| Given data |
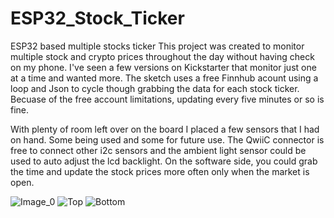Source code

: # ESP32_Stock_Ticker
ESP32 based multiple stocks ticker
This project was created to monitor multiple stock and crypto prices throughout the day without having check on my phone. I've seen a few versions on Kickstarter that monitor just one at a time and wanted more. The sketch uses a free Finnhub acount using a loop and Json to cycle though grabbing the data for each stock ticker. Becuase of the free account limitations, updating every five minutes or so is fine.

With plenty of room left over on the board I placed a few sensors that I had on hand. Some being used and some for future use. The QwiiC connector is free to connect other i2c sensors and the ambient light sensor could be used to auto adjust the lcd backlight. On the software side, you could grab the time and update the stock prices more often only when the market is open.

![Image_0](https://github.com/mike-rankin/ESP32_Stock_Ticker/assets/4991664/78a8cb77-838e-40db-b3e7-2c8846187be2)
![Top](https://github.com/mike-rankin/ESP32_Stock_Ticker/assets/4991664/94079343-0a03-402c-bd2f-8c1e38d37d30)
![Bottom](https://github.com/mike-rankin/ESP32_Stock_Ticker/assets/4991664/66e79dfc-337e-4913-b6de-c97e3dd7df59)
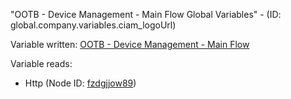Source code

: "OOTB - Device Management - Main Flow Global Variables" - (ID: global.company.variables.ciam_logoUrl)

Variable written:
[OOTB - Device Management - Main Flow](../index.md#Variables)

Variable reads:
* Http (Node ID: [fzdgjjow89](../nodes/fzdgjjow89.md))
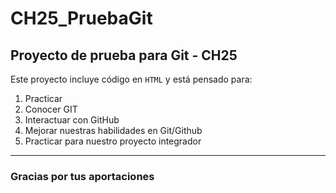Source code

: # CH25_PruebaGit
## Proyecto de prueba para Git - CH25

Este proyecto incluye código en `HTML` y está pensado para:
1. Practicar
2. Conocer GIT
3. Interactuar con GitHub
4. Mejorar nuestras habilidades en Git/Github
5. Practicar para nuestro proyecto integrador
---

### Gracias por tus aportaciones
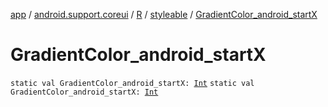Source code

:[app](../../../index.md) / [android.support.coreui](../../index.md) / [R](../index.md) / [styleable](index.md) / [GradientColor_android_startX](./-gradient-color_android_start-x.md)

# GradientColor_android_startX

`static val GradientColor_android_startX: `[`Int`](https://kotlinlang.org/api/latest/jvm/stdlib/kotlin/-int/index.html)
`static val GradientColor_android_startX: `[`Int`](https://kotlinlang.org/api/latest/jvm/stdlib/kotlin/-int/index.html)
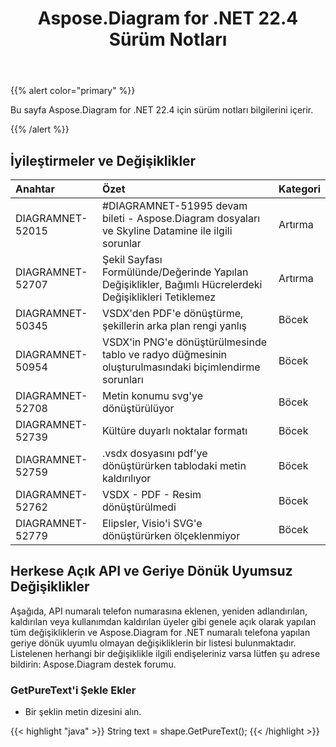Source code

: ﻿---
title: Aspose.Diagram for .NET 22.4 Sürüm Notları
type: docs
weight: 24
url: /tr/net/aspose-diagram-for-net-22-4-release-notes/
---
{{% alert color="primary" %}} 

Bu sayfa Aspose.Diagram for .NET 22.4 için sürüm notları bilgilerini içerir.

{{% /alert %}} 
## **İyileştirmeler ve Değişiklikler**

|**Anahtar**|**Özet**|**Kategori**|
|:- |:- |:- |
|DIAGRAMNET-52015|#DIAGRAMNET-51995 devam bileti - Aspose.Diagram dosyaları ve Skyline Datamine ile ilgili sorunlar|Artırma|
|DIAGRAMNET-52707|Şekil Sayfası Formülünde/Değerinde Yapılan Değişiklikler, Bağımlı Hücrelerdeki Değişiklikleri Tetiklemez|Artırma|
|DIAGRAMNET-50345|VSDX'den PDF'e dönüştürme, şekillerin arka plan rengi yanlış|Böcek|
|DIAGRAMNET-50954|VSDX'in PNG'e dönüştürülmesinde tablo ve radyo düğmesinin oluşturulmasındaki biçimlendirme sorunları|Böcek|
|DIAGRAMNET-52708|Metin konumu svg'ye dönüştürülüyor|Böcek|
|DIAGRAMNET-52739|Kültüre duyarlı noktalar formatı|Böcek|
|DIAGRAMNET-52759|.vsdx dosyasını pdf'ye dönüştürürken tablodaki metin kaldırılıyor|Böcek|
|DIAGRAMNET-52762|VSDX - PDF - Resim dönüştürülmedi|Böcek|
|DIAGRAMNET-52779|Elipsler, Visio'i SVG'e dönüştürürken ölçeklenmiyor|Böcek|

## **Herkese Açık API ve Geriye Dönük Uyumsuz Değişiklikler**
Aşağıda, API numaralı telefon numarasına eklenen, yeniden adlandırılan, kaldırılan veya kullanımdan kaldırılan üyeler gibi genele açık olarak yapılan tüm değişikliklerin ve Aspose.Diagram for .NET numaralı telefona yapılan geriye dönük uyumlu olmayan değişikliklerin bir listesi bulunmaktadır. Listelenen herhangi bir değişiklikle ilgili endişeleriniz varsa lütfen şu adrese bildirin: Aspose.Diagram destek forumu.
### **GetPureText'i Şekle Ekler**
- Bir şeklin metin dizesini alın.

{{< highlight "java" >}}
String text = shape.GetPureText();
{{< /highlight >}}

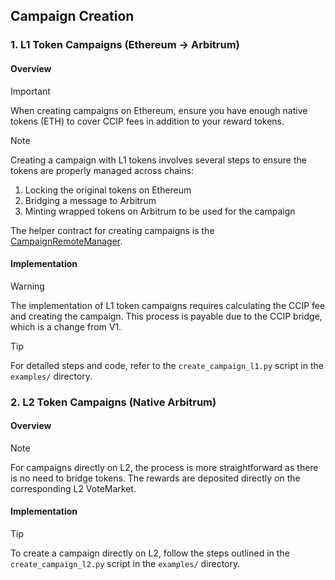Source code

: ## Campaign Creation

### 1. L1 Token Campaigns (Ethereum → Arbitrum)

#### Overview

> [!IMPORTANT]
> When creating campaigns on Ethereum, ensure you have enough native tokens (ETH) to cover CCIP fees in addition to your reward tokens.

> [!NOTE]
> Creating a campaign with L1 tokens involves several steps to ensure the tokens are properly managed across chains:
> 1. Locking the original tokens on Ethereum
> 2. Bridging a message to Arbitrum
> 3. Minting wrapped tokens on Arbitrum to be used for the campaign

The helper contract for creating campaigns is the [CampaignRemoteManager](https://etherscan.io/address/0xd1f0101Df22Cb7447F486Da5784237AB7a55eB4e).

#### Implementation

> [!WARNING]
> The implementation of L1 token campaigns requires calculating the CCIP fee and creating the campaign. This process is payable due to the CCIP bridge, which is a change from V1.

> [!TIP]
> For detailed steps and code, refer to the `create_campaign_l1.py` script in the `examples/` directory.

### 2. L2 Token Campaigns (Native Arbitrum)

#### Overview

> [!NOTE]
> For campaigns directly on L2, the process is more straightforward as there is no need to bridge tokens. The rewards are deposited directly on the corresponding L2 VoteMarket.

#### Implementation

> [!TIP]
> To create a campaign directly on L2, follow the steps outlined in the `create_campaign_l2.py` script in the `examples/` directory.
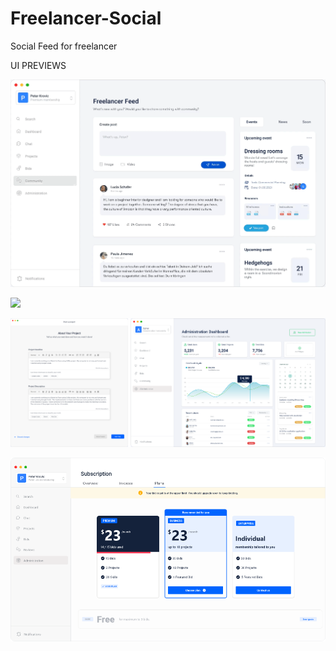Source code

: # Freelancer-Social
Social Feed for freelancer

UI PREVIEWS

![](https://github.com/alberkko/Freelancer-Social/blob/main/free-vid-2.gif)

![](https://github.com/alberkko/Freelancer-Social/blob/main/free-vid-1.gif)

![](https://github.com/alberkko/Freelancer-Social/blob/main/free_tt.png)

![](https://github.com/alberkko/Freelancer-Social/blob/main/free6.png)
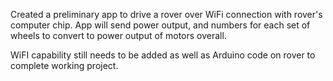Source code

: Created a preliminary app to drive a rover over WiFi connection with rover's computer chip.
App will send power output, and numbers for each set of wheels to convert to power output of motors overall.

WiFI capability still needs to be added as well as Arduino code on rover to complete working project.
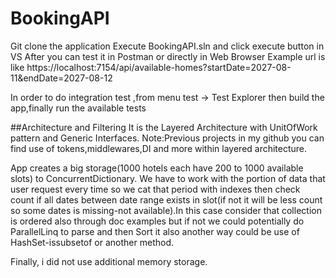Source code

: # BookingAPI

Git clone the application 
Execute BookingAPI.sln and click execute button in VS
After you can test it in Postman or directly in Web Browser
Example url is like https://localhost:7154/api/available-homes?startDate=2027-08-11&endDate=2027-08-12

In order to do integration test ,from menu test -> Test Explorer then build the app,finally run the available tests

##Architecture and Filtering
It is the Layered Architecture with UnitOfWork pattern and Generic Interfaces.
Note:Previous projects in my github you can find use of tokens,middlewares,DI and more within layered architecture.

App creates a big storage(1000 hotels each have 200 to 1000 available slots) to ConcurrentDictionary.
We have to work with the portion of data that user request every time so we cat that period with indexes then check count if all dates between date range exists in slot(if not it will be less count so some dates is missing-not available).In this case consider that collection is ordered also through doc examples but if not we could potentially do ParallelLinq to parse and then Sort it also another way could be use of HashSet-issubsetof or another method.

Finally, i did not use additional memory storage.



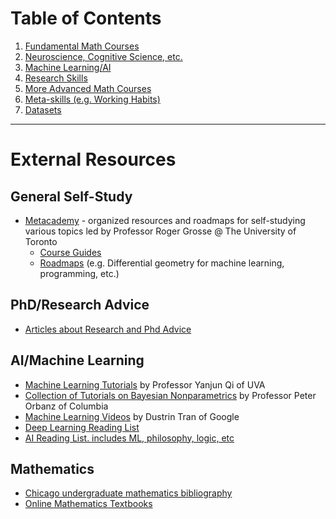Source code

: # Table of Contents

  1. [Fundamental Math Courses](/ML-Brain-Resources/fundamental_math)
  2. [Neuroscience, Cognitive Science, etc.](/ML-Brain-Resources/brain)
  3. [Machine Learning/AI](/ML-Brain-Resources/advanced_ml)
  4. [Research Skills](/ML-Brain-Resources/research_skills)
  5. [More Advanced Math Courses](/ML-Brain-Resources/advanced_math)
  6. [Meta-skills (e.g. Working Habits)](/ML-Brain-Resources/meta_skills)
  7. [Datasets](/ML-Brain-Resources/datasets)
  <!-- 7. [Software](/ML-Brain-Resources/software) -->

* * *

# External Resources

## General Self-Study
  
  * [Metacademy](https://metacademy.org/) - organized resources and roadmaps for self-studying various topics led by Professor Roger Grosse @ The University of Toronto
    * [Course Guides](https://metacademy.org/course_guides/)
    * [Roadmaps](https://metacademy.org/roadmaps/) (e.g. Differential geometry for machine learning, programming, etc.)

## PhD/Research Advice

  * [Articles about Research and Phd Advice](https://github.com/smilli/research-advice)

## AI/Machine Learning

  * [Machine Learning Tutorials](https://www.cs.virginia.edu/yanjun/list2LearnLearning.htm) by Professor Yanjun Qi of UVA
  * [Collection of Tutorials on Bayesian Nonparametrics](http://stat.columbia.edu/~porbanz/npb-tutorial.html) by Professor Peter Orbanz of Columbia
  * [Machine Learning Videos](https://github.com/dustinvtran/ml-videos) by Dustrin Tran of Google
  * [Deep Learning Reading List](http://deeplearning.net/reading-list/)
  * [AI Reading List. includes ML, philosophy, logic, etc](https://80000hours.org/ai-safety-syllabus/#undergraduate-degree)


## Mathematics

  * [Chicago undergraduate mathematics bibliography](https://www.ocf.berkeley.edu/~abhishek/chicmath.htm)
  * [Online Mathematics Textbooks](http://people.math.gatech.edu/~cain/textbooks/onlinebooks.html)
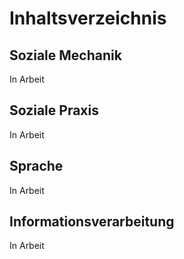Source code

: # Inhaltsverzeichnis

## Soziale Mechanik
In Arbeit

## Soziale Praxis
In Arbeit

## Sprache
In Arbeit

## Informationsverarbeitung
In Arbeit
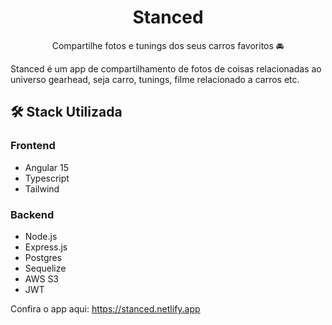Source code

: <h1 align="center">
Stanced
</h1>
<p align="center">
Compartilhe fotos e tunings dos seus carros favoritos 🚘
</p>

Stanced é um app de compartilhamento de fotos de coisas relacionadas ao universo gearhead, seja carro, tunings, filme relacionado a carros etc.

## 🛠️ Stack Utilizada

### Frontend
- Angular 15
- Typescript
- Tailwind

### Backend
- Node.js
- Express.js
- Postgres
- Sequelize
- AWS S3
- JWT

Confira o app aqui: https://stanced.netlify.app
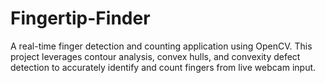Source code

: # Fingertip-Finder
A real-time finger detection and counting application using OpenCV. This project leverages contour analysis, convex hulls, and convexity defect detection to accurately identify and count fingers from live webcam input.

| The task |
What belongs in the answer is each line from the listing above that contains "Advice".

| Reply to the exercise |
## PhD/Research Advice
  * [Articles about Research and Phd Advice](https://github.com/smilli/research-advice)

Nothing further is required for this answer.